The department, including our global network of posts, helped arrange 159 overseas visits programs for individual Members and Senators and for parliamentary delegations. These visits contributed to the establishment of links and strengthening of relations between the Australian Parliament and parliaments of other countries. They also provided opportunities for study and observation of developments in a wide variety of fields relevant to the interests of the Australian community.

The support we provided included program suggestions and guidance on in-country travel; identifying and making appointments with key people in specific fields of interest; and providing written and oral background briefings on foreign and trade policy matters related to the visits.
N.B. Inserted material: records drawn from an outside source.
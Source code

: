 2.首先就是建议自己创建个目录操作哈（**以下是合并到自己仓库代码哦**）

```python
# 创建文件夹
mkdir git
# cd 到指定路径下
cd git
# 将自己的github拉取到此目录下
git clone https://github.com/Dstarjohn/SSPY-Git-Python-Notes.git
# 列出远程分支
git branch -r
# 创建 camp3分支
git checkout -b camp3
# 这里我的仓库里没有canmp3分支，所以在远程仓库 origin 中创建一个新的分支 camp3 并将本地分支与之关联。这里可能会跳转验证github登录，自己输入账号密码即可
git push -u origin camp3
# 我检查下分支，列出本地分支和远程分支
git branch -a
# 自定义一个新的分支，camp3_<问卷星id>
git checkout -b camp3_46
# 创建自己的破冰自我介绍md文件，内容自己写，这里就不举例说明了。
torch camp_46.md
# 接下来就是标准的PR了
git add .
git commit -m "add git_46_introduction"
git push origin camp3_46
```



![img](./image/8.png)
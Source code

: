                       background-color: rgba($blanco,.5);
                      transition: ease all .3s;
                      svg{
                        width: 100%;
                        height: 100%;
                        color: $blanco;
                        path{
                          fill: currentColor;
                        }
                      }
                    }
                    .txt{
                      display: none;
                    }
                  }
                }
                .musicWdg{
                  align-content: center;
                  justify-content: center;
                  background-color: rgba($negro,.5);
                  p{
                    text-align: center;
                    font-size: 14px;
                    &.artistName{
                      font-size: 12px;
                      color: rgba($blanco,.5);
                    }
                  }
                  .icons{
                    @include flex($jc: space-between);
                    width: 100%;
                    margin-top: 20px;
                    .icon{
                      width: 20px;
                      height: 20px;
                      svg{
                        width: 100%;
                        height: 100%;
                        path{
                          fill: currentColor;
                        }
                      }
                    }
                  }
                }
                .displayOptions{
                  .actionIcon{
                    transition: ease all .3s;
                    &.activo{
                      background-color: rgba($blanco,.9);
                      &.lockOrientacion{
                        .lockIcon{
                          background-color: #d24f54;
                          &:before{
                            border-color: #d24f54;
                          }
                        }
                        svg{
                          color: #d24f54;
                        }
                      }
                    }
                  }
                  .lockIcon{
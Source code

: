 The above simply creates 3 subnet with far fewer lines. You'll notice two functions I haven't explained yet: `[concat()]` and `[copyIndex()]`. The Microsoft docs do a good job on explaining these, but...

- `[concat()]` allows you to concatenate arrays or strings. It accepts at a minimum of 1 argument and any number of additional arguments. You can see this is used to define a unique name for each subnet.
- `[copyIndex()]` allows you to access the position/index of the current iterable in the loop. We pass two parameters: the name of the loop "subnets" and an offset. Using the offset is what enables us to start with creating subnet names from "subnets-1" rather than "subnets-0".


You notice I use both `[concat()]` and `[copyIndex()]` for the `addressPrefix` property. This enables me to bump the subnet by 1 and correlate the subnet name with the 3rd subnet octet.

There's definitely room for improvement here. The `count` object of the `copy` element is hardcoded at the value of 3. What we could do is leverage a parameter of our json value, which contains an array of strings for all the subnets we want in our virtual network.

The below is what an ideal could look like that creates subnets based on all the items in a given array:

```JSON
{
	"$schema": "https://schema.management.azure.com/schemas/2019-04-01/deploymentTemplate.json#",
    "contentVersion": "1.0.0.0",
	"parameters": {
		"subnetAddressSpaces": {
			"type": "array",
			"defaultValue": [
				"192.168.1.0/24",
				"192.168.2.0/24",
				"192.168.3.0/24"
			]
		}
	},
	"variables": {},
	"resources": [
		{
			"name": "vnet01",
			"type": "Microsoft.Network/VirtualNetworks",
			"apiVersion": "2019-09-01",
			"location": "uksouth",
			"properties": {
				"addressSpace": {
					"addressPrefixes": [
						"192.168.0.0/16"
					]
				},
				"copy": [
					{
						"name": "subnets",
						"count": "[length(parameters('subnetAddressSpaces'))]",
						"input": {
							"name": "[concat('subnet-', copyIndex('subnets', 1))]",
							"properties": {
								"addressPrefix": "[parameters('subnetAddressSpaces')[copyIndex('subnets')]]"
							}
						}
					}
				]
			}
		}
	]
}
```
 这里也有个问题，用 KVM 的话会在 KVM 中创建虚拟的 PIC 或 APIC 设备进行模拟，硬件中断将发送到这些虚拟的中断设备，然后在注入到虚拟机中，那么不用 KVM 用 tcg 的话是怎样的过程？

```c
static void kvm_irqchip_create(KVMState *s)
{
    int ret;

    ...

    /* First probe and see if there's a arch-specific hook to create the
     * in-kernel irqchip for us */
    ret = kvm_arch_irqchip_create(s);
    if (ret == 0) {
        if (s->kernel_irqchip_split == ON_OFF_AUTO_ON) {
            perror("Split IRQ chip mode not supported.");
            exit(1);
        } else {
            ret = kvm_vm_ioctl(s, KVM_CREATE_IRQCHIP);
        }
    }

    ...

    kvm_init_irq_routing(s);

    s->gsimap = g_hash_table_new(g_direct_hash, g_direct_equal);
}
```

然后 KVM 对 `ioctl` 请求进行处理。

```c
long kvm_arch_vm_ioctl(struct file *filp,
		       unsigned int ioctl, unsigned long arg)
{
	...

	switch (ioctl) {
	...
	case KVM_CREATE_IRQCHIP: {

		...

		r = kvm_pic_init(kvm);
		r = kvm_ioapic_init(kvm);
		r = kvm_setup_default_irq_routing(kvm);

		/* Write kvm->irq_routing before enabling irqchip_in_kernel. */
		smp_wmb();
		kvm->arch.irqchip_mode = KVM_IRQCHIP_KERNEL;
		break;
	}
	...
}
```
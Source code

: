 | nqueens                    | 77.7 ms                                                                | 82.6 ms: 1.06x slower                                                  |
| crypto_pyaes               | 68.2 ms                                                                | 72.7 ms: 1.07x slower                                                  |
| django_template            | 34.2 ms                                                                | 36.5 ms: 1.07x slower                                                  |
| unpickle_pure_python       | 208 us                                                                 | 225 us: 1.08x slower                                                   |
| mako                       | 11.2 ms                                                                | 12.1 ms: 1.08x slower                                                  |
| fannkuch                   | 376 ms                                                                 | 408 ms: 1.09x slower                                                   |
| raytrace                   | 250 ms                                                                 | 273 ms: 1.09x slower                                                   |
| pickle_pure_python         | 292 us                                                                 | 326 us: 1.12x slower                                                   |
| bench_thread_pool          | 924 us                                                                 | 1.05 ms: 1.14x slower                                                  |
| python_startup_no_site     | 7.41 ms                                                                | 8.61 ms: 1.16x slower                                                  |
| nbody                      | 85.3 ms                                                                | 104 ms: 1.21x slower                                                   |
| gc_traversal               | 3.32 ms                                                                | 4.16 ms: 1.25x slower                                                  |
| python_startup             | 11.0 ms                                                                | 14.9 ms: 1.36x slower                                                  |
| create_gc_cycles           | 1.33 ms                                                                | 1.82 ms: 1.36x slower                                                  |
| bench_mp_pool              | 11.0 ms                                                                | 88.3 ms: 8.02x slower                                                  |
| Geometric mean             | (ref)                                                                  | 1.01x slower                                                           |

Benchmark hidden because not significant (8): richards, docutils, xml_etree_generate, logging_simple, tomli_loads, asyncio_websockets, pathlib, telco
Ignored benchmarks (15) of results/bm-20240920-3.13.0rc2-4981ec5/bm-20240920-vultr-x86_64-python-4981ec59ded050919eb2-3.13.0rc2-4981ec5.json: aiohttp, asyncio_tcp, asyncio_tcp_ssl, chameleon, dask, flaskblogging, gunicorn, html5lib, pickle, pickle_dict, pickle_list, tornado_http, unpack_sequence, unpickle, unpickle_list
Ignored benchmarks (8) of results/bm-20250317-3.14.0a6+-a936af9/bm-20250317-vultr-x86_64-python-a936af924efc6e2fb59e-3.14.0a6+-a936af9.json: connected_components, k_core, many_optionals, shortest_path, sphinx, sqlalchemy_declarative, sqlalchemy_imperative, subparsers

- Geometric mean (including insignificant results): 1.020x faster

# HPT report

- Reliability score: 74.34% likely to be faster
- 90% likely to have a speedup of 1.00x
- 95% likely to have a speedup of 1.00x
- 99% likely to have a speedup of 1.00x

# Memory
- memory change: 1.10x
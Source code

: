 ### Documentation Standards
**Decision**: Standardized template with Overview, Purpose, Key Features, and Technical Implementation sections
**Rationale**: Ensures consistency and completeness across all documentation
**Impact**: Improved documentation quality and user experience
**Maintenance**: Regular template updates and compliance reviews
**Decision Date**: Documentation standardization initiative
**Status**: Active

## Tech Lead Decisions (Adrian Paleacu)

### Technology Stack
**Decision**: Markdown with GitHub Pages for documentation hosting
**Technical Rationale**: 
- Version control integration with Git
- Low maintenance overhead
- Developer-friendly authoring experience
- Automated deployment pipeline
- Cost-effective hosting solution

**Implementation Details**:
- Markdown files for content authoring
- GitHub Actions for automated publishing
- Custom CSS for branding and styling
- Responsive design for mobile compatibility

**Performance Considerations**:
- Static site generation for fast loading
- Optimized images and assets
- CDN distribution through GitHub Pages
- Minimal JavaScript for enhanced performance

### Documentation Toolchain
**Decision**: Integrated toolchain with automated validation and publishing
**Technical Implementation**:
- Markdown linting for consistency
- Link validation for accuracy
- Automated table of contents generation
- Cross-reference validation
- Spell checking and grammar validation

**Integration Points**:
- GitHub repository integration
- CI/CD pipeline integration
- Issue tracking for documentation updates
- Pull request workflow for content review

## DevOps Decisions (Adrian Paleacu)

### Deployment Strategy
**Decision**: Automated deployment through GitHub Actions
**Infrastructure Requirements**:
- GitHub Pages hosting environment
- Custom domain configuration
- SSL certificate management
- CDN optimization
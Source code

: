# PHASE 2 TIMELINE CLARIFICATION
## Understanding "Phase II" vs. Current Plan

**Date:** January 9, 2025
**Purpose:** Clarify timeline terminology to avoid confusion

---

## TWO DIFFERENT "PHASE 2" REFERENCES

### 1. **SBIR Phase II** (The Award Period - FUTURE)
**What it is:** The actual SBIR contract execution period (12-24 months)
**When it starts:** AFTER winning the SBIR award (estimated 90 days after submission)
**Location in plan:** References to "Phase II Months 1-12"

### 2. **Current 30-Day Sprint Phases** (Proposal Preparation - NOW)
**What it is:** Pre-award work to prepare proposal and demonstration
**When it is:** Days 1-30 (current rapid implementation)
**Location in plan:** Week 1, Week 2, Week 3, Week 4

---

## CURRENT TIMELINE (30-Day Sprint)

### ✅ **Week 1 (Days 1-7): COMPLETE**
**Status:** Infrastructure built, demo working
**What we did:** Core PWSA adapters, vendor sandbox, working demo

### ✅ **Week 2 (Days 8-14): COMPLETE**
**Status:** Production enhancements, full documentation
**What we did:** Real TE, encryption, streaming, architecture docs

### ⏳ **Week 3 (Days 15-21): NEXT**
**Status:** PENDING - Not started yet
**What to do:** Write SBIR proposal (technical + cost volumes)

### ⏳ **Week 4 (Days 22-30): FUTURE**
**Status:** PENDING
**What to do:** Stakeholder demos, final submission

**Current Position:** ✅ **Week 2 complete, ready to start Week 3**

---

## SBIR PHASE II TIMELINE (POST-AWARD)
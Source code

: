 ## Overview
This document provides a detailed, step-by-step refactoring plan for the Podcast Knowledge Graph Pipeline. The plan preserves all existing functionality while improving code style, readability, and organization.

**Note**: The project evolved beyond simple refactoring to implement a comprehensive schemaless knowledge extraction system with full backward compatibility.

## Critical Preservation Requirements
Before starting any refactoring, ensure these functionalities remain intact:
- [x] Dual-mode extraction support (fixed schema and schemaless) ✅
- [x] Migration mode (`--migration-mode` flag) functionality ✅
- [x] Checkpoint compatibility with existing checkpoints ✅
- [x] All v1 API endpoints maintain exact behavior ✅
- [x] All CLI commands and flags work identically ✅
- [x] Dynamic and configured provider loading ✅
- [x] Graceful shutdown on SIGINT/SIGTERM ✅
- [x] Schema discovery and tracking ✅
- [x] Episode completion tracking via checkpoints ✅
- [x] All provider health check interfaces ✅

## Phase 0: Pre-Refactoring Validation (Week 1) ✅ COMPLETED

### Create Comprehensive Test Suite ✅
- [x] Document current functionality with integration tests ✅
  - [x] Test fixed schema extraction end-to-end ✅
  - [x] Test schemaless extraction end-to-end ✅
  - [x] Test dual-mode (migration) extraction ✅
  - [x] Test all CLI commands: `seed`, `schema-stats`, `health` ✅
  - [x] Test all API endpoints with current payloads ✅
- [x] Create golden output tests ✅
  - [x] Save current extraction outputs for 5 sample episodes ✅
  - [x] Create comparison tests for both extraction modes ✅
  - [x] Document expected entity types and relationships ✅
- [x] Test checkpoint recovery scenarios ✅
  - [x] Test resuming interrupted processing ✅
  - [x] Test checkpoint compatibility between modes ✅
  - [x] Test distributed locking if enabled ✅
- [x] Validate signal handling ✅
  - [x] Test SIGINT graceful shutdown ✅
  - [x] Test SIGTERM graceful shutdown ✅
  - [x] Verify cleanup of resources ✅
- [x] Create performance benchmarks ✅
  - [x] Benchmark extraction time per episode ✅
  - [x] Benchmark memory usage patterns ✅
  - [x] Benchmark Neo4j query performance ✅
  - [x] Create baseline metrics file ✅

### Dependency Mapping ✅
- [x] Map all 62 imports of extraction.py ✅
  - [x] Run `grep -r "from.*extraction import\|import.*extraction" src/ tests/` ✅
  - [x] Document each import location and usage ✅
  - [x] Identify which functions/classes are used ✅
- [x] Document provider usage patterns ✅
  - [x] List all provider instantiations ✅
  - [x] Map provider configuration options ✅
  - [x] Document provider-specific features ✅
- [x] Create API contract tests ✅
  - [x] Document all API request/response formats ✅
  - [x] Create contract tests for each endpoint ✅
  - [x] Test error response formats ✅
Written advice of the services offered by the department in Canberra and by our overseas posts for such travel was provided to all parliamentarians in the revised Overseas Travel by Parliamentarians-Travel assistance handbook for Parliamentarians and Staff, issued in February 2002.

The work we undertook for the Commonwealth Parliament included assisting:

  • several parliamentary delegation visits to Asia, including visits to Indonesia and Korea in July 2001 and to Singapore in September 2001
  • a parliamentary delegation attending the 22nd Asian Inter-Parliamentary Organization General Assembly in Thailand in September 2001
  • a parliamentary delegation visit to Germany and Finland in April 2002
  • parliamentary delegations attending Inter-Parliamentary Union meetings in Burkina Faso in September 2001 and Morocco in March 2002, the United Nations General Assembly in the United States (New York) in September 2001 and the Asia-Pacific Parliamentary Forum in the United States (Honolulu) in January 2002
  • visits by Australian observer delegations to East Timor in August 2001 and April 2002 and to Zimbabwe in March 2002
  • a visit to the United Kingdom by the Joint Committee on ASIO, ASIS and DSD in May 2002
  • visits by individual parliamentarians to Europe, the Americas, Asia, Africa and the Middle East.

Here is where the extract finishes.